Sad days again. It would appear that Ron Asheton, guitarist with the Stooges has been found dead at his home in Michigan. Cause of death has been reported as a heart attack. I’m truly saddened by this because I love the Stooges. I have loved them since discovering them accidentally at the age of 14 (details of that incident HERE). I loved them so much that I ended up in a band called Shake Appeal, who sounded very much like…well, guess who? I’ve also been in bands that have covered ‘Dirt’, ‘Down on the Street’ and ‘TV Eye’. I own the box set of the Funhouse Sessions. I nicked one of the setlists from the stage at the Isle of Wight festival last summer. I could go on but you get the idea. But, in order to pay tribute to Ron, we first need to go back a while.

The late 1960s was the point that marked the beginning of the age of the virtuoso rock musician. Artists such as Hendrix, Clapton and Beck were the heroes of a generation and international fame and acclaim were just around the corner for Jimmy Page and Dave Gilmour. However, when Michigan rock band The Stooges released their debut album in 1969, their approach to their art was the antithesis of the technique and skill of the established rock gods. They had been together less than a year but had built a formidable reputation through their provocative and confrontational live appearances. The sound of the band had moved on from its avant garde beginnings and had become a fuzz drenched reduction of rock’s common language, deliberately basic and willfully aggressive. As well as their own acknowledged love of Jimi Hendrix and Ravi Shankar, it has been claimed that the band drew much sonic inspiration from the sound of the machinery of Detroit’s auto industry. Sickening screeches and the whining and wailing of feedback would feature heavily in Ron’s soloing style, the perfect aural equivalent of the arc welders and sheet metal cutters that were in daily use by the workforce in the car factories. With the band’s use of repetition, drones and excessive volume and with a maniac masochist out front and Ron kicking up a gloriously depraved wall of noise stage left, a Stooges performance was not for the faint hearted.

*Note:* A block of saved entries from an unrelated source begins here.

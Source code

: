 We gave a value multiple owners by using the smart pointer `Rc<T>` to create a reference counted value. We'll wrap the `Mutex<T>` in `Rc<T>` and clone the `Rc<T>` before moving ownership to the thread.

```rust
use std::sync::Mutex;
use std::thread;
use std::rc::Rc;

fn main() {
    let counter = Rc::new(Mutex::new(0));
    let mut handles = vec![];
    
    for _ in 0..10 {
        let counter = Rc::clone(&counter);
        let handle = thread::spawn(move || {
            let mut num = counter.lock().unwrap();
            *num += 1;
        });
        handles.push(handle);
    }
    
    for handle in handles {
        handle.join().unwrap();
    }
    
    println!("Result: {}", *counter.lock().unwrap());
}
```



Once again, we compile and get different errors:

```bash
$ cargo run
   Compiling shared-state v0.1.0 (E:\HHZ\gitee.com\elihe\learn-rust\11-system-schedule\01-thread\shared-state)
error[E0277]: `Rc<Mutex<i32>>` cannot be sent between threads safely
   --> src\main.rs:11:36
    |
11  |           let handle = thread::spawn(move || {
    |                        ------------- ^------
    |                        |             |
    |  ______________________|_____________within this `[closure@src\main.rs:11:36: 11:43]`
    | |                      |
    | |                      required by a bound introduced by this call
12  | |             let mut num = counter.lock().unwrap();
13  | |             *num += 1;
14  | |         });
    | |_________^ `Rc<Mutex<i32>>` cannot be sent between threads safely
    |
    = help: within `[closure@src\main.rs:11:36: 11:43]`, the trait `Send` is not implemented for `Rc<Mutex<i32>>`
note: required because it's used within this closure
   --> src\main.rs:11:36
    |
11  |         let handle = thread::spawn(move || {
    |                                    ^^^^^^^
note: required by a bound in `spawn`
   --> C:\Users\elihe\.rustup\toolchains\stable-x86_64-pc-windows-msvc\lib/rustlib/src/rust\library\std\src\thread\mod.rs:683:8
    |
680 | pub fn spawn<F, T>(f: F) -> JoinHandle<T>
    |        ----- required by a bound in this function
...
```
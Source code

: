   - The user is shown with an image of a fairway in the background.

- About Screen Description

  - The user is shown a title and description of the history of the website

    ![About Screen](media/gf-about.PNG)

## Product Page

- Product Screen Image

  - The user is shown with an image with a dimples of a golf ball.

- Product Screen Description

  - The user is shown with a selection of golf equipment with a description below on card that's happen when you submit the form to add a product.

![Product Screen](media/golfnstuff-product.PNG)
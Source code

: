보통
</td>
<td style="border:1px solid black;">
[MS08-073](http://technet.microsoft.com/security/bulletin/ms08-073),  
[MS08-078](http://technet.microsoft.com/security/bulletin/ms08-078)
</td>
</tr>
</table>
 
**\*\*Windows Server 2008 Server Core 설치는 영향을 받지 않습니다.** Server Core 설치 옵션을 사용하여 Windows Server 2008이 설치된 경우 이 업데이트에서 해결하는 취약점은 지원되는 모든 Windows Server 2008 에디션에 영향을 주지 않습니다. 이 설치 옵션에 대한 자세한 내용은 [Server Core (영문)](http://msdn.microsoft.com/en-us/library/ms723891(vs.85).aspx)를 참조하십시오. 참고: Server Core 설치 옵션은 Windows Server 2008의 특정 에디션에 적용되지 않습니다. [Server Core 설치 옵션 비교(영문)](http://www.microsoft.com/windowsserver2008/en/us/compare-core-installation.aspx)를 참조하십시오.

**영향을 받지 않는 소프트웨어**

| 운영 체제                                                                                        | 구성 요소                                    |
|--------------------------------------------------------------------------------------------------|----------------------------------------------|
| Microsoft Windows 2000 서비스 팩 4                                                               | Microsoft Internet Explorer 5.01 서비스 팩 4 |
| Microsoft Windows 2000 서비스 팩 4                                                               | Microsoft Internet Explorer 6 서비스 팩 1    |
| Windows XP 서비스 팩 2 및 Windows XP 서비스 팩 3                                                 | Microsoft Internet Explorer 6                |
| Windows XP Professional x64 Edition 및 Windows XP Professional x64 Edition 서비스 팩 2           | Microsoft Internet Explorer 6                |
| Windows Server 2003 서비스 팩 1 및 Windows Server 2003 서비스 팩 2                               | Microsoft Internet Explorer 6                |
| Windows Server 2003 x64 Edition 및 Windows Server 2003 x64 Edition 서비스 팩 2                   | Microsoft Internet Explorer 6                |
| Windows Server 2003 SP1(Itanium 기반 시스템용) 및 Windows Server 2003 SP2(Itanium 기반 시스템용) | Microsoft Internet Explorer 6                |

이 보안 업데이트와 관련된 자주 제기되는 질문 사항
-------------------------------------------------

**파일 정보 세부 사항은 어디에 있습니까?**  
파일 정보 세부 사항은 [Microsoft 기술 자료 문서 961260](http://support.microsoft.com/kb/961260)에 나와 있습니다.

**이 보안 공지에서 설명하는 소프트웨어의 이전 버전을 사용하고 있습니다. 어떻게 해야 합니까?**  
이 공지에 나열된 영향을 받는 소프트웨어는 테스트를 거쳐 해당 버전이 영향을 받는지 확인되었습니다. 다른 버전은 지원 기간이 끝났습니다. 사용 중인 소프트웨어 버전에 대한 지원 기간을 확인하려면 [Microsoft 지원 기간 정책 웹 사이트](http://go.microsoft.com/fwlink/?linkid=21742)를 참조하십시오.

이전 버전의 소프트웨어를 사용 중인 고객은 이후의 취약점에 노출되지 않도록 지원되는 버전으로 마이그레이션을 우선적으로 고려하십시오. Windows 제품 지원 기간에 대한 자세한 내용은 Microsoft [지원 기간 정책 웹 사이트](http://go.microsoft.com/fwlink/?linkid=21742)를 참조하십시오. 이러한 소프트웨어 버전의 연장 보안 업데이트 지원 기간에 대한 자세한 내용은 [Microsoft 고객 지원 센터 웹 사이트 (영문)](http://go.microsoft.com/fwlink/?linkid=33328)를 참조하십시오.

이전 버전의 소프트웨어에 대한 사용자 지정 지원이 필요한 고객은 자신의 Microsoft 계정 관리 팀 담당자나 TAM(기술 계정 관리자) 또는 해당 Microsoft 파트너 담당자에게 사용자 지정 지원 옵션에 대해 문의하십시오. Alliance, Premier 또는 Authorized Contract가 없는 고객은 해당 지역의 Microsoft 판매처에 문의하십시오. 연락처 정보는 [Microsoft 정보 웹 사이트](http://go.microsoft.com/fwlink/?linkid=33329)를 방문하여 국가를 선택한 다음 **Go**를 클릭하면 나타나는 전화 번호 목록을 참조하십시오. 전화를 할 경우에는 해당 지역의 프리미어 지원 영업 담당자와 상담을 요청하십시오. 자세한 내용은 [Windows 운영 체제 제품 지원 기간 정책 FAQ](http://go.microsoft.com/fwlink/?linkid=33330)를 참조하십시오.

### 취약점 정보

Signed to Electra Records on the recommendation of fellow Michiganites the MC5, the band’s debut album, called simply The Stooges, contained three songs that were destined to become classics- ‘1969’, ‘No Fun’ and the immortal ‘I Wanna Be Your Dog’. The rather flat production robs the band of some of its collective energy but Ron comes through loud and clear, his guitar spits and snarls, rasps, splutters and shrieks. Its not subtle, the playing is pretty rudimentary but it is absolutely fantastic- honest, true and alive, as if he has managed to channel all the inarticulacy of the pissed off teenager, the crude fumblings and awkwardness and all that pent up aggression. With Ron’s simple powerchords and belligerent solos coupled to Iggy’s tales of suburban alienation and teenage boredom, The Stooges effectively invented a whole new genre- punk rock- years before anyone in New York or London. So, of course, everyone hated the album and no-one bought it at the time.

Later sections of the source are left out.